[Bug 1715254] Re: nova-novncproxy process gets wedged, requiring kill -HUP
Seyeong Kim
seyeong.kim at canonical.com
Mon Oct 30 07:08:04 UTC 2017
Hello Corey,
I've tested Trusty & UCA Icehouse.
However, I couldn't reproduce this issue.
msgs in logs are different to kilo, mitaka, xenial
There is no 'Reaing zombies, active child count is'.

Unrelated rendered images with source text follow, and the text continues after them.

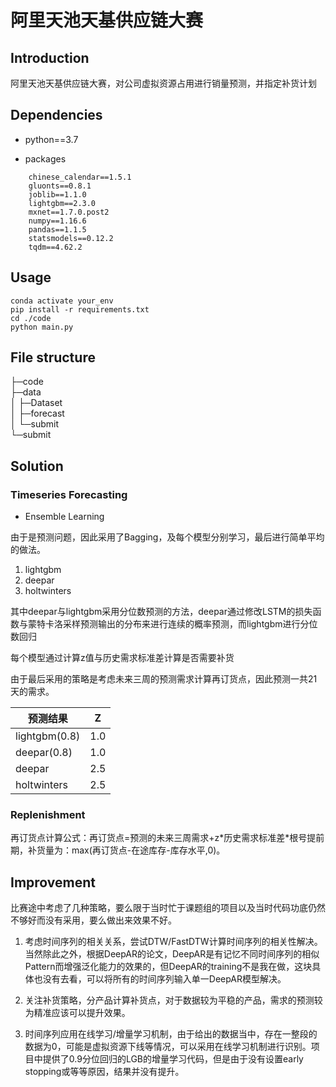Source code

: # 阿里天池天基供应链大赛

## Introduction
阿里天池天基供应链大赛，对公司虚拟资源占用进行销量预测，并指定补货计划

## Dependencies

- python==3.7

- packages

```
    chinese_calendar==1.5.1
    gluonts==0.8.1
    joblib==1.1.0
    lightgbm==2.3.0
    mxnet==1.7.0.post2
    numpy==1.16.6
    pandas==1.1.5
    statsmodels==0.12.2
    tqdm==4.62.2
```

## Usage


```
conda activate your_env
pip install -r requirements.txt
cd ./code
python main.py
```

## File structure

├─code                   
├─data                    
│  ├─Dataset                 
│  ├─forecast                 
│  └─submit                
└─submit                            

## Solution

### Timeseries Forecasting

- Ensemble Learning

由于是预测问题，因此采用了Bagging，及每个模型分别学习，最后进行简单平均的做法。

1. lightgbm
2. deepar
3. holtwinters

其中deepar与lightgbm采用分位数预测的方法，deepar通过修改LSTM的损失函数与蒙特卡洛采样预测输出的分布来进行连续的概率预测，而lightgbm进行分位数回归

每个模型通过计算z值与历史需求标准差计算是否需要补货

由于最后采用的策略是考虑未来三周的预测需求计算再订货点，因此预测一共21天的需求。

| 预测结果           | Z  |
| ------------------ | ---- |
| lightgbm(0.8) | 1.0  |
| deepar(0.8)   | 1.0  |
| deepar             | 2.5  |
| holtwinters        | 2.5  |


### Replenishment

再订货点计算公式：再订货点=预测的未来三周需求+z\*历史需求标准差\*根号提前期，补货量为：max(再订货点-在途库存-库存水平,0)。

## Improvement

比赛途中考虑了几种策略，要么限于当时忙于课题组的项目以及当时代码功底仍然不够好而没有采用，要么做出来效果不好。

1. 考虑时间序列的相关关系，尝试DTW/FastDTW计算时间序列的相关性解决。当然除此之外，根据DeepAR的论文，DeepAR是有记忆不同时间序列的相似Pattern而增强泛化能力的效果的，但DeepAR的training不是我在做，这块具体也没有去看，可以将所有的时间序列输入单一DeepAR模型解决。

2. 关注补货策略，分产品计算补货点，对于数据较为平稳的产品，需求的预测较为精准应该可以提升效果。

3. 时间序列应用在线学习/增量学习机制，由于给出的数据当中，存在一整段的数据为0，可能是虚拟资源下线等情况，可以采用在线学习机制进行识别。项目中提供了0.9分位回归的LGB的增量学习代码，但是由于没有设置early stopping或等等原因，结果并没有提升。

There are a lot of them on kilo, mitaka, xenial
I saw jame's latest commit which is patch for multiprocessing
but it seems not working on trusty, uca icehouse ( not sure 100% )
--
You received this bug notification because you are a member of Ubuntu
Sponsors Team, which is subscribed to the bug report.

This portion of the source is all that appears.